Regulation D: Use Savings as a Failsafe — But Only Sparingly

It’s likely that part of the reason people keep so little money in their checking accounts today is that low balances aren’t as dangerous as they once were. Most banks let you transfer money instantly from savings to checking if things get tight — even after hours — or you can set up overdraft protection that moves money automatically from savings to checking to cover a debit in progress. Those are all incredibly helpful tools that would have seemed like magic a generation ago to anyone who ever wrote a check that they didn’t realize they couldn’t cover. 

But unlike checking accounts, the money you put in savings was not designed to be transitory. That money is supposed to stay put, and if you overuse your savings account as a backstop to your checking account, you’ll start incurring penalties. That’s because Federal Reserve Board Regulation D forbids you from making more than six withdrawals from a savings account per month.

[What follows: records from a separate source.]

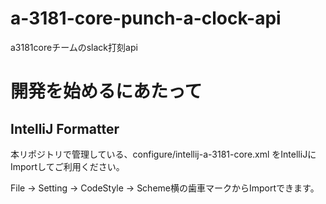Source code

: # a-3181-core-punch-a-clock-api
a3181coreチームのslack打刻api

# 開発を始めるにあたって
## IntelliJ Formatter
本リポジトリで管理している、configure/intellij-a-3181-core.xml をIntelliJにImportしてご利用ください。

File -> Setting -> CodeStyle -> Scheme横の歯車マークからImportできます。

The Nature of Banking Is Changing

In the GOBankingRates survey, the oldest Americans — those ages 65 and up — were far more likely to have larger balances in their checking accounts and far less likely to have low balances than all other age groups, with younger sets trending farthest in the other direction. 

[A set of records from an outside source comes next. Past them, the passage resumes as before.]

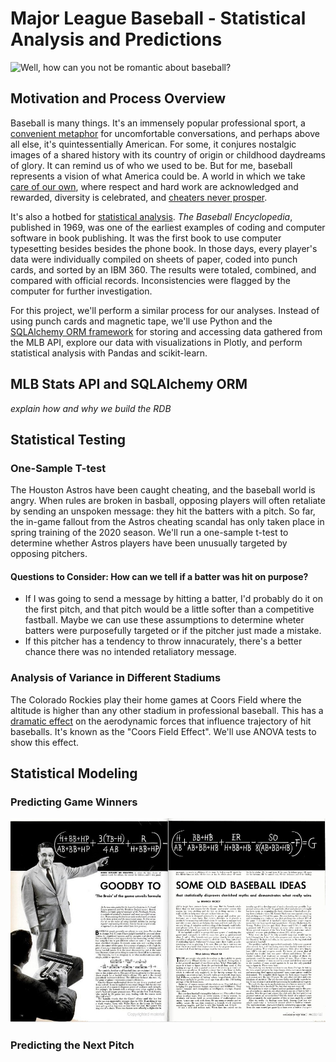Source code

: # Major League Baseball - Statistical Analysis and Predictions 

![Well, how can you not be romantic about baseball?](https://media.giphy.com/media/13kzikBxzyRaRG/giphy.gif)

## Motivation and Process Overview 

Baseball is many things. It's an immensely popular professional sport, a [convenient metaphor](https://deadspin.com/baseball-is-the-horniest-sport-1809943124) for uncomfortable conversations, and perhaps above all else, it's quintessentially American. For some, it conjures nostalgic images of a shared history with its country of origin or childhood daydreams of glory.  It can remind us of who we used to be. But for me, baseball represents a vision of what America could be. A world in which we take [care of our own](https://benefitsbclp.com/major-league-baseball-pension-and-healthcare-benefits/), where respect and hard work are acknowledged and rewarded, diversity is celebrated, and [cheaters never prosper](https://www.usatoday.com/story/sports/mlb/astros/2020/01/13/astros-stealing-signs-penalties-jeff-luhnow-aj-hinch-suspended-year/4456644002/).

It's also a hotbed for [statistical analysis](https://en.wikipedia.org/wiki/Baseball_statistics). *The Baseball Encyclopedia*, published in 1969, was one of the earliest examples of coding and computer software in book publishing. It was the first book to use computer typesetting besides besides the phone book. In those days, every player's data were individually compiled on sheets of paper, coded into punch cards, and sorted by an IBM 360. The results were totaled, combined, and compared with official records. Inconsistencies were flagged by the computer for further investigation. 

For this project, we'll perform a similar process for our analyses. Instead of using punch cards and magnetic tape, we'll use Python and the [SQLAlchemy ORM framework](https://docs.sqlalchemy.org/en/13/orm/index.html) for storing and accessing data gathered from the MLB API, explore our data with visualizations in Plotly, and perform statistical analysis with Pandas and scikit-learn. 


## MLB Stats API and SQLAlchemy ORM
*explain how and why we build the RDB*

## Statistical Testing

### One-Sample T-test

The Houston Astros have been caught cheating, and the baseball world is angry. When rules are broken in basball, opposing players will often retaliate by sending an unspoken message: they hit the batters with a pitch. So far, the in-game fallout from the Astros cheating scandal has only taken place in spring training of the 2020 season. We'll run a one-sample t-test to determine whether Astros players have been unusually targeted by opposing pitchers. 

#### Questions to Consider: How can we tell if a batter was hit on purpose? 
- If I was going to send a message by hitting a batter, I'd probably do it on the first pitch, and that pitch would be a little softer than a competitive fastball. Maybe we can use these assumptions to determine wheter batters were purposefully targeted or if the pitcher just made a mistake. 
- If this pitcher has a tendency to throw innacurately, there's a better chance there was no intended retaliatory message. 

### Analysis of Variance in Different Stadiums

The Colorado Rockies play their home games at Coors Field where the altitude is higher than any other stadium in professional baseball. This has a [dramatic effect](http://baseball.physics.illinois.edu/Denver.html) on the aerodynamic forces that influence trajectory of hit baseballs. It's known as the "Coors Field Effect". We'll use ANOVA tests to show this effect. 

## Statistical Modeling

### Predicting Game Winners

![Branch Rickey. Life Magazine, 1954](images/Rickey_obp.jpg)


### Predicting the Next Pitch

It’s not only because 20-somethings tend to have less money than their elders — technology has forced a generational divide in banking habits and attitudes. 

In a world of crypto wallets and Venmo, paper checks — and the accounts they’re linked to — have taken on a very 20th-century feel. Many young people have never written a check and have certainly never used longhand arithmetic to balance a checkbook, which is by now the financial equivalent of cursive. 

Older people tend to favor the security of having plenty of cash “on hand” in their checking accounts, while younger generations tend to view all their money as being on hand all the time. With 24/7 access to PayPal, p2p payments, buy now, pay later purchasing options, and nearly instant transfers from brokerages to banks, why should they fret about the balance in their checking accounts?

“In the height of the information age, people are getting smarter about personal financial wellness,” said James Dunavant, CEO of the personal finance platform Tend. “Naturally, their preferences are also shifting toward more transparent platforms that offer faster, simpler and more personalized services. Rather than keeping their money in a checking account, consumers are exploring other options that provide greater benefits, whether it’s increased convenience, speedier processing, more rewards or fewer hidden fees. The next generation, in particular, has a deeper understanding of the wide breadth of financial tools that are available to them, and they’re willing to do the extra research to move their money into the best money management services, platforms and apps that make sense for their individual needs and goals.”